*** Begin section ***

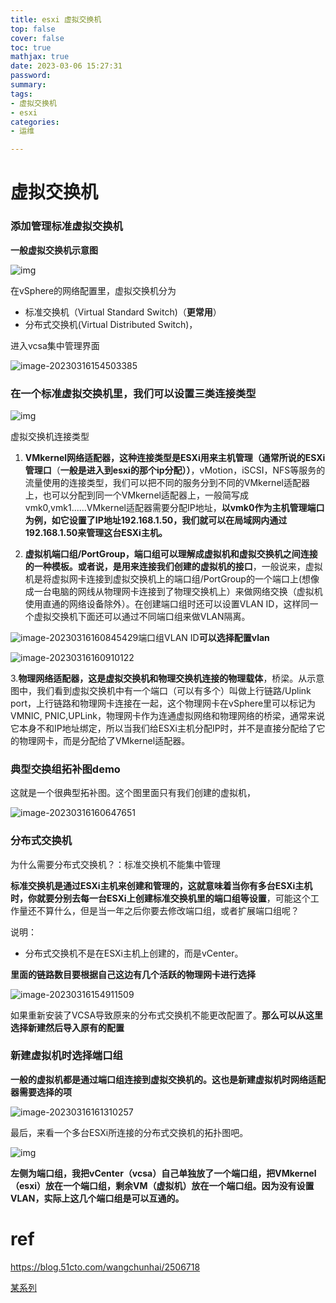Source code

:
 ```yaml
---
title: esxi 虚拟交换机
top: false
cover: false
toc: true
mathjax: true
date: 2023-03-06 15:27:31
password:
summary:
tags:
- 虚拟交换机
- esxi
categories:
- 运维

---
```








# 虚拟交换机



### 添加管理标准虚拟交换机

**一般虚拟交换机示意图**

![img](https://cdn.jsdelivr.net/gh/kengerlwl/kengerlwl.github.io/image/39867dfe28a5c1f5410ca5adb6389560/b465da262814a9dfac29e83fbee9483b.png)



在vSphere的网络配置里，虚拟交换机分为

- 标准交换机（Virtual Standard Switch)（**更常用**）
- 分布式交换机(Virtual Distributed Switch)，

进入vcsa集中管理界面

![image-20230316154503385](https://cdn.jsdelivr.net/gh/kengerlwl/kengerlwl.github.io/image/39867dfe28a5c1f5410ca5adb6389560/4a6d90a62dc0af6d89c1bb544c9f3566.png)



### 在一个标准虚拟交换机里，我们可以设置三类连接类型

![img](https:////upload-images.jianshu.io/upload_images/9635611-366f1f1952a12f25.png?imageMogr2/auto-orient/strip|imageView2/2/w/1200/format/webp)

虚拟交换机连接类型

1. **VMkernel网络适配器，这种连接类型是ESXi用来主机管理（通常所说的ESXi管理口**（**一般是进入到esxi的那个ip分配））**，vMotion，iSCSI，NFS等服务的流量使用的连接类型，我们可以把不同的服务分到不同的VMkernel适配器上，也可以分配到同一个VMkernel适配器上，一般简写成vmk0,vmk1......VMkernel适配器需要分配IP地址，**以vmk0作为主机管理端口为例，如它设置了IP地址192.168.1.50，我们就可以在局域网内通过192.168.1.50来管理这台ESXi主机。**

2. **虚拟机端口组/PortGroup，端口组可以理解成虚拟机和虚拟交换机之间连接的一种模板。或者说，是用来连接我们创建的虚拟机的接口**，一般说来，虚拟机是将虚拟网卡连接到虚拟交换机上的端口组/PortGroup的一个端口上(想像成一台电脑的网线从物理网卡连接到了物理交换机上）来做网络交换（虚拟机使用直通的网络设备除外）。在创建端口组时还可以设置VLAN ID，这样同一个虚拟交换机下面还可以通过不同端口组来做VLAN隔离。

![image-20230316160845429](https://cdn.jsdelivr.net/gh/kengerlwl/kengerlwl.github.io/image/39867dfe28a5c1f5410ca5adb6389560/6c6a92927024f65a88cca8d4fad7f22f.png)端口组VLAN ID**可以选择配置vlan**

![image-20230316160910122](https://cdn.jsdelivr.net/gh/kengerlwl/kengerlwl.github.io/image/39867dfe28a5c1f5410ca5adb6389560/483a5482a72bfe818bd9713cae7944b4.png)

3.**物理网络适配器，这是虚拟交换机和物理交换机连接的物理载体**，桥梁。从示意图中，我们看到虚拟交换机中有一个端口（可以有多个）叫做上行链路/Uplink port，上行链路和物理网卡连接在一起，这个物理网卡在vSphere里可以标记为VMNIC, PNIC,UPLink，物理网卡作为连通虚拟网络和物理网络的桥梁，通常来说它本身不和IP地址绑定，所以当我们给ESXi主机分配IP时，并不是直接分配给了它的物理网卡，而是分配给了VMkernel适配器。





### 典型交换组拓补图demo

这就是一个很典型拓补图。这个图里面只有我们创建的虚拟机，

![image-20230316160647651](https://cdn.jsdelivr.net/gh/kengerlwl/kengerlwl.github.io/image/39867dfe28a5c1f5410ca5adb6389560/081b0e47cc682273bdbc4683d6e59043.png)





### 分布式交换机

为什么需要分布式交换机？：标准交换机不能集中管理

**标准交换机是通过ESXi主机来创建和管理的，这就意味着当你有多台ESXi主机时，你就要分别去每一台ESXi上创建标准交换机里的端口组等设置**，可能这个工作量还不算什么，但是当一年之后你要去修改端口组，或者扩展端口组呢？

说明：

- 分布式交换机不是在ESXi主机上创建的，而是vCenter。



**里面的链路数目要根据自己这边有几个活跃的物理网卡进行选择**

![image-20230316154911509](https://cdn.jsdelivr.net/gh/kengerlwl/kengerlwl.github.io/image/39867dfe28a5c1f5410ca5adb6389560/b4bef61fe608766a8e15219a48b14ce7.png)

如果重新安装了VCSA导致原来的分布式交换机不能更改配置了。**那么可以从这里选择新建然后导入原有的配置**



### 新建虚拟机时选择端口组

**一般的虚拟机都是通过端口组连接到虚拟交换机的。这也是新建虚拟机时网络适配器需要选择的项**

![image-20230316161310257](https://cdn.jsdelivr.net/gh/kengerlwl/kengerlwl.github.io/image/39867dfe28a5c1f5410ca5adb6389560/3e35190c5875333184f560446d9e7eb6.png)





最后，来看一个多台ESXi所连接的分布式交换机的拓扑图吧。

![img](https://cdn.jsdelivr.net/gh/kengerlwl/kengerlwl.github.io/image/39867dfe28a5c1f5410ca5adb6389560/4cc9c0ce047e4a7f0297631efeda56a4.png)

**左侧为端口组，我把vCenter（vcsa）自己单独放了一个端口组，把VMkernel（esxi）放在一个端口组，剩余VM（虚拟机）放在一个端口组。因为没有设置VLAN，实际上这几个端口组是可以互通的。**







# ref

https://blog.51cto.com/wangchunhai/2506718

[某系列](https://www.jianshu.com/u/1a53fa3b0b2f)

*** End section ***

:: WHAT YOU HAVE TO DO ::
Please write out, exactly as they appear above, only the lines in the stretch from the line with "### 在一个标准虚拟交换机里，我们可以设置三类连接类型" through the line with "1. **VMkernel网".

:: SOLUTION TO THIS TASK ::
### 在一个标准虚拟交换机里，我们可以设置三类连接类型

![img](https:////upload-images.jianshu.io/upload_images/9635611-366f1f1952a12f25.png?imageMogr2/auto-orient/strip|imageView2/2/w/1200/format/webp)

虚拟交换机连接类型

1. **VMkernel网络适配器，这种连接类型是ESXi用来主机管理（通常所说的ESXi管理口**（**一般是进入到esxi的那个ip分配））**，vMotion，iSCSI，NFS等服务的流量使用的连接类型，我们可以把不同的服务分到不同的VMkernel适配器上，也可以分配到同一个VMkernel适配器上，一般简写成vmk0,vmk1......VMkernel适配器需要分配IP地址，**以vmk0作为主机管理端口为例，如它设置了IP地址192.168.1.50，我们就可以在局域网内通过192.168.1.50来管理这台ESXi主机。**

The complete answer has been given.